During my life I’ve owned maybe a dozen cameras. The first (discounting a plastic Kodak Brownie I had as a child) was a Kowa SE SLR (Single Lens Reflex) I had in my teens. The latest is this Canon EOS 800D I recently bought. Both Japanese; both relatively inexpensive entry-level SLRs. But there the difference ends.
Both cameras have a light sensitive surface (film in the first, CCD in the latter), a lens, and controllable exposure time and aperture.
However:
- The Kowa allowed you manage this setup with 8 physical controls (including the film advance lever), and its instruction manual was 26 pages long.
- The Canon provides 27 physical controls and 14 screenfuls of menus (most of them with sub-menus), and its manual is 486 pages long.

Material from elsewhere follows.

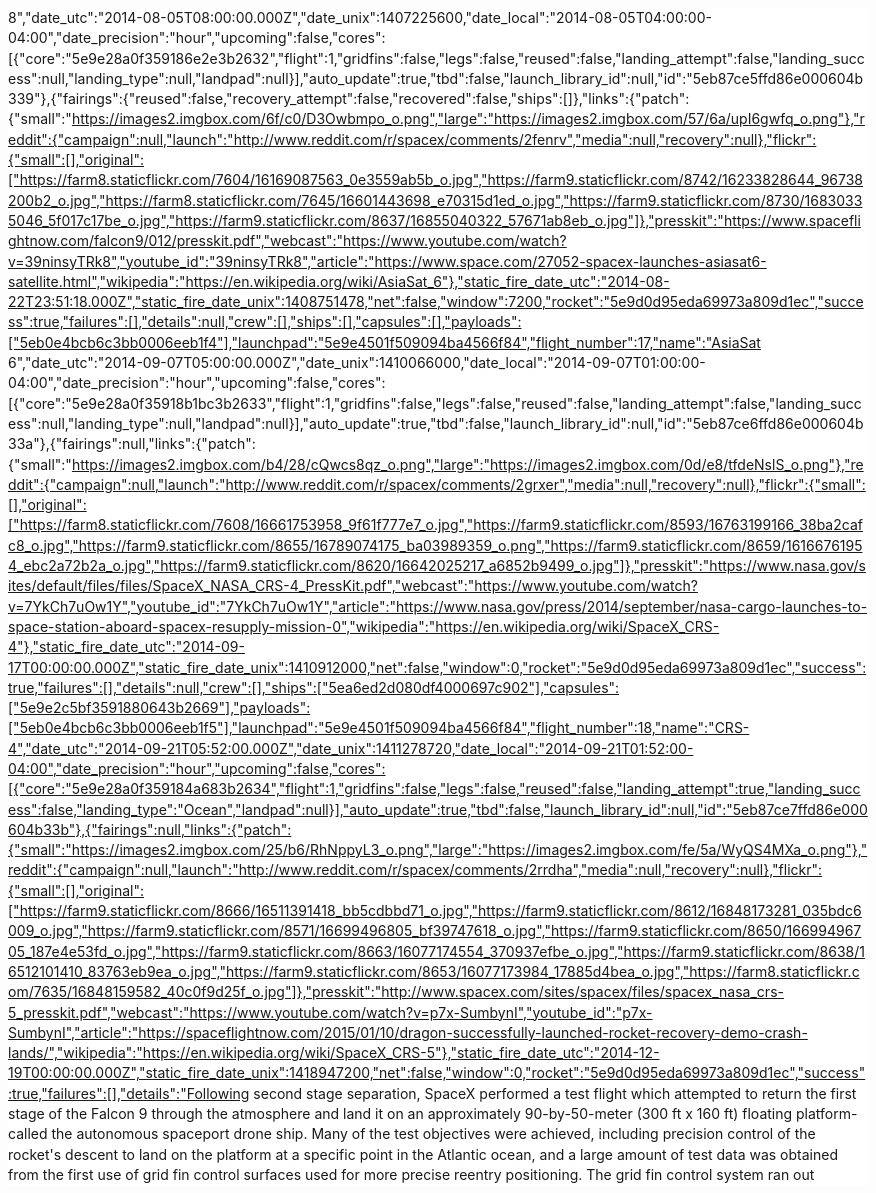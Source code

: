 8","date_utc":"2014-08-05T08:00:00.000Z","date_unix":1407225600,"date_local":"2014-08-05T04:00:00-04:00","date_precision":"hour","upcoming":false,"cores":[{"core":"5e9e28a0f359186e2e3b2632","flight":1,"gridfins":false,"legs":false,"reused":false,"landing_attempt":false,"landing_success":null,"landing_type":null,"landpad":null}],"auto_update":true,"tbd":false,"launch_library_id":null,"id":"5eb87ce5ffd86e000604b339"},{"fairings":{"reused":false,"recovery_attempt":false,"recovered":false,"ships":[]},"links":{"patch":{"small":"https://images2.imgbox.com/6f/c0/D3Owbmpo_o.png","large":"https://images2.imgbox.com/57/6a/upI6gwfq_o.png"},"reddit":{"campaign":null,"launch":"http://www.reddit.com/r/spacex/comments/2fenrv","media":null,"recovery":null},"flickr":{"small":[],"original":["https://farm8.staticflickr.com/7604/16169087563_0e3559ab5b_o.jpg","https://farm9.staticflickr.com/8742/16233828644_96738200b2_o.jpg","https://farm8.staticflickr.com/7645/16601443698_e70315d1ed_o.jpg","https://farm9.staticflickr.com/8730/16830335046_5f017c17be_o.jpg","https://farm9.staticflickr.com/8637/16855040322_57671ab8eb_o.jpg"]},"presskit":"https://www.spaceflightnow.com/falcon9/012/presskit.pdf","webcast":"https://www.youtube.com/watch?v=39ninsyTRk8","youtube_id":"39ninsyTRk8","article":"https://www.space.com/27052-spacex-launches-asiasat6-satellite.html","wikipedia":"https://en.wikipedia.org/wiki/AsiaSat_6"},"static_fire_date_utc":"2014-08-22T23:51:18.000Z","static_fire_date_unix":1408751478,"net":false,"window":7200,"rocket":"5e9d0d95eda69973a809d1ec","success":true,"failures":[],"details":null,"crew":[],"ships":[],"capsules":[],"payloads":["5eb0e4bcb6c3bb0006eeb1f4"],"launchpad":"5e9e4501f509094ba4566f84","flight_number":17,"name":"AsiaSat 6","date_utc":"2014-09-07T05:00:00.000Z","date_unix":1410066000,"date_local":"2014-09-07T01:00:00-04:00","date_precision":"hour","upcoming":false,"cores":[{"core":"5e9e28a0f35918b1bc3b2633","flight":1,"gridfins":false,"legs":false,"reused":false,"landing_attempt":false,"landing_success":null,"landing_type":null,"landpad":null}],"auto_update":true,"tbd":false,"launch_library_id":null,"id":"5eb87ce6ffd86e000604b33a"},{"fairings":null,"links":{"patch":{"small":"https://images2.imgbox.com/b4/28/cQwcs8qz_o.png","large":"https://images2.imgbox.com/0d/e8/tfdeNslS_o.png"},"reddit":{"campaign":null,"launch":"http://www.reddit.com/r/spacex/comments/2grxer","media":null,"recovery":null},"flickr":{"small":[],"original":["https://farm8.staticflickr.com/7608/16661753958_9f61f777e7_o.jpg","https://farm9.staticflickr.com/8593/16763199166_38ba2cafc8_o.jpg","https://farm9.staticflickr.com/8655/16789074175_ba03989359_o.png","https://farm9.staticflickr.com/8659/16166761954_ebc2a72b2a_o.jpg","https://farm9.staticflickr.com/8620/16642025217_a6852b9499_o.jpg"]},"presskit":"https://www.nasa.gov/sites/default/files/files/SpaceX_NASA_CRS-4_PressKit.pdf","webcast":"https://www.youtube.com/watch?v=7YkCh7uOw1Y","youtube_id":"7YkCh7uOw1Y","article":"https://www.nasa.gov/press/2014/september/nasa-cargo-launches-to-space-station-aboard-spacex-resupply-mission-0","wikipedia":"https://en.wikipedia.org/wiki/SpaceX_CRS-4"},"static_fire_date_utc":"2014-09-17T00:00:00.000Z","static_fire_date_unix":1410912000,"net":false,"window":0,"rocket":"5e9d0d95eda69973a809d1ec","success":true,"failures":[],"details":null,"crew":[],"ships":["5ea6ed2d080df4000697c902"],"capsules":["5e9e2c5bf3591880643b2669"],"payloads":["5eb0e4bcb6c3bb0006eeb1f5"],"launchpad":"5e9e4501f509094ba4566f84","flight_number":18,"name":"CRS-4","date_utc":"2014-09-21T05:52:00.000Z","date_unix":1411278720,"date_local":"2014-09-21T01:52:00-04:00","date_precision":"hour","upcoming":false,"cores":[{"core":"5e9e28a0f359184a683b2634","flight":1,"gridfins":false,"legs":false,"reused":false,"landing_attempt":true,"landing_success":false,"landing_type":"Ocean","landpad":null}],"auto_update":true,"tbd":false,"launch_library_id":null,"id":"5eb87ce7ffd86e000604b33b"},{"fairings":null,"links":{"patch":{"small":"https://images2.imgbox.com/25/b6/RhNppyL3_o.png","large":"https://images2.imgbox.com/fe/5a/WyQS4MXa_o.png"},"reddit":{"campaign":null,"launch":"http://www.reddit.com/r/spacex/comments/2rrdha","media":null,"recovery":null},"flickr":{"small":[],"original":["https://farm9.staticflickr.com/8666/16511391418_bb5cdbbd71_o.jpg","https://farm9.staticflickr.com/8612/16848173281_035bdc6009_o.jpg","https://farm9.staticflickr.com/8571/16699496805_bf39747618_o.jpg","https://farm9.staticflickr.com/8650/16699496705_187e4e53fd_o.jpg","https://farm9.staticflickr.com/8663/16077174554_370937efbe_o.jpg","https://farm9.staticflickr.com/8638/16512101410_83763eb9ea_o.jpg","https://farm9.staticflickr.com/8653/16077173984_17885d4bea_o.jpg","https://farm8.staticflickr.com/7635/16848159582_40c0f9d25f_o.jpg"]},"presskit":"http://www.spacex.com/sites/spacex/files/spacex_nasa_crs-5_presskit.pdf","webcast":"https://www.youtube.com/watch?v=p7x-SumbynI","youtube_id":"p7x-SumbynI","article":"https://spaceflightnow.com/2015/01/10/dragon-successfully-launched-rocket-recovery-demo-crash-lands/","wikipedia":"https://en.wikipedia.org/wiki/SpaceX_CRS-5"},"static_fire_date_utc":"2014-12-19T00:00:00.000Z","static_fire_date_unix":1418947200,"net":false,"window":0,"rocket":"5e9d0d95eda69973a809d1ec","success":true,"failures":[],"details":"Following second stage separation, SpaceX performed a test flight which attempted to return the first stage of the Falcon 9 through the atmosphere and land it on an approximately 90-by-50-meter (300 ft x 160 ft) floating platform-called the autonomous spaceport drone ship. Many of the test objectives were achieved, including precision control of the rocket\'s descent to land on the platform at a specific point in the Atlantic ocean, and a large amount of test data was obtained from the first use of grid fin control surfaces used for more precise reentry positioning. The grid fin control system ran out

- The instruction manual of the Kowa devotes one page to focusing, where it says things like:
Image is focused by turning the lens barrel helicoid and looking in the focusing screen. For more precise and easier focusing, a split-image is provided in the center of the focusing screen. The lens is focused accurately when the two halves of the split-image are aligned.

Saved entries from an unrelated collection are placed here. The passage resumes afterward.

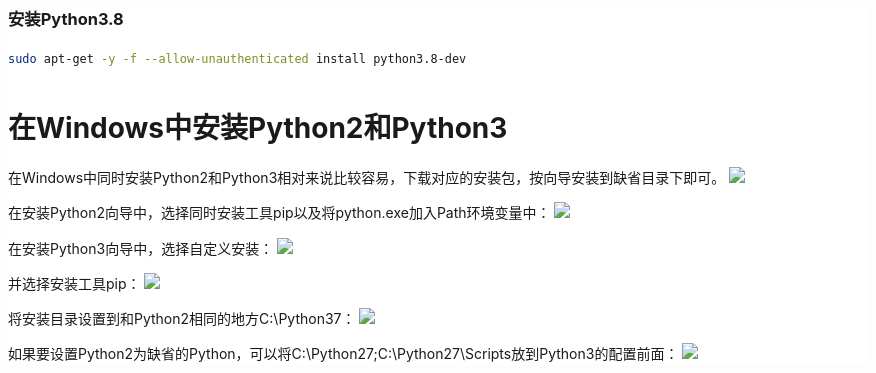 ### 安装Python3.8

```sh
sudo apt-get -y -f --allow-unauthenticated install python3.8-dev
```

# 在Windows中安装Python2和Python3

在Windows中同时安装Python2和Python3相对来说比较容易，下载对应的安装包，按向导安装到缺省目录下即可。
![](1.png)


在安装Python2向导中，选择同时安装工具pip以及将python.exe加入Path环境变量中：
![](2.png)

在安装Python3向导中，选择自定义安装：
![](3.png)

并选择安装工具pip：
![](4.png)

将安装目录设置到和Python2相同的地方C:\Python37：
![](5.png)

如果要设置Python2为缺省的Python，可以将C:\Python27\;C:\Python27\Scripts放到Python3的配置前面：
![](6.png)

[1]: https://launchpad.net/~deadsnakes/+archive/ubuntu/ppa
[2]: https://devguide.python.org/setup/#linux
[3]: https://www.python.org/ftp/python/2.7.18/Python-2.7.18.tgz
[4]: https://www.python.org/ftp/python/3.8.3/Python-3.8.3.tgz
[5]: https://launchpad.net/~deadsnakes/+archive/ubuntu/ppa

- The instruction manual of the Canon devotes 24 pages to focusing, and says things like:
In [7:Auto AF pt sel.:Color Tracking] under [4: Custom Functions (C.Fn)], you can set whether to perform AF by tracking colors. If [1:Disable] is set, focus is achieved based only on AF information (p.393).

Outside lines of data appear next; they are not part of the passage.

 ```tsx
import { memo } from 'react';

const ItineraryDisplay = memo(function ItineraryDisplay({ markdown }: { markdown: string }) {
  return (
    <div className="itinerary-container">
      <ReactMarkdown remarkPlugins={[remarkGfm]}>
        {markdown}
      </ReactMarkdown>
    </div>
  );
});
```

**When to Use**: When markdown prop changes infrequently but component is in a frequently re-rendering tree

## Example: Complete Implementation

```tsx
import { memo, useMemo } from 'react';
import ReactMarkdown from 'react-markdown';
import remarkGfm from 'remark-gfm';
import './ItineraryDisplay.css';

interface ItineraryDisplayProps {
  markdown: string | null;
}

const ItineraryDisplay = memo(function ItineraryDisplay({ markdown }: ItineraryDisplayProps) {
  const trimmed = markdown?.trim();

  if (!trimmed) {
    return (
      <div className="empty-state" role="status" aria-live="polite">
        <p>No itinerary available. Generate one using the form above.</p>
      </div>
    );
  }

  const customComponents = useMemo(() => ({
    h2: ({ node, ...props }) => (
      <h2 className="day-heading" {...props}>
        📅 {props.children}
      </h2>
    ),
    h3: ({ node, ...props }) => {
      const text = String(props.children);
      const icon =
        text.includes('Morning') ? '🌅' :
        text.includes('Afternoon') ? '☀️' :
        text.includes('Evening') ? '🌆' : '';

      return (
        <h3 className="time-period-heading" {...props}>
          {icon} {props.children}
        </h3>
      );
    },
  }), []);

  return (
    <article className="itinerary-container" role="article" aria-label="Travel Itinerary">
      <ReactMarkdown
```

Now, let me be clear: I am no luddite, and I realize that the modern camera has many advantages. Many of them are nice-to-haves, but some are significant, like shooting video and the vibration-cancelling lens, both unthinkable back in the day. And I’m sure today’s lenses, being computer-designed, are much better in terms of reducing optical aberrations. When I got this new camera I was full of admiration for the triumph of innovation and miniaturization it represents.
And then I started using it, and I realized that this triumph involves such a huge degree of overkill that the user experience is severely impacted.
Consider:
- Having countless options leads to the “embarras de choix”, the mental information overload from too many choices.
- A camera is for taking photos. Many of the features of this Canon camera are actually post-processing best left for Photoshop, where they can be done in the comfort of a large screen UI optimized for the task.
- Most features in this camera will never be used by the average user (remember, it’s an entry level camera; someone who really needs to “disable AF by tracking colors” – and who is willing to flip to page 393 of a manual to figure this out – would buy a more expensive professional camera).
But most importantly: the experience of shooting with that Kowa SE was far superior, because although you could only control three parameters (focus, aperture and shutter speed), you had direct control over them. You twisted the focus ring around the lens, and you had immediate feedback by seeing that split image come together into focus. You set your aperture and shutter speed, peeking at the light-meter needle in the viewfinder, and you knew exactly what effect that would have, because there weren’t dozens of other parameters being tweaked behind your back by algorithms in the camera’s “brain” – it had no brain, so you had to use yours. In fact you learned to use it well, because with a film camera any error would only be discovered days or weeks later when the prints were developed.
Incidentally, the Kowa SE was not my best SLR – in the 1980s I owned a Minolta X700 film camera. This had 17 physical controls and a manual of 62 pages, and was at about the sweet spot in the features vs usability equation. It had added the automatic exposure mode that today’s cameras have, which was useful at times, but not being computerized, it was still a straightforward camera. And it had the split-image focusing screen that was effective and fun to use.
And then came Digital cameras, bless them, and the creeping featurism that today allows me to shoot images made to look like watercolor paintings, or like low-quality toy camera photographs. And a zillion other things (see pages 129–165, 311–337, and 426 – or whatever).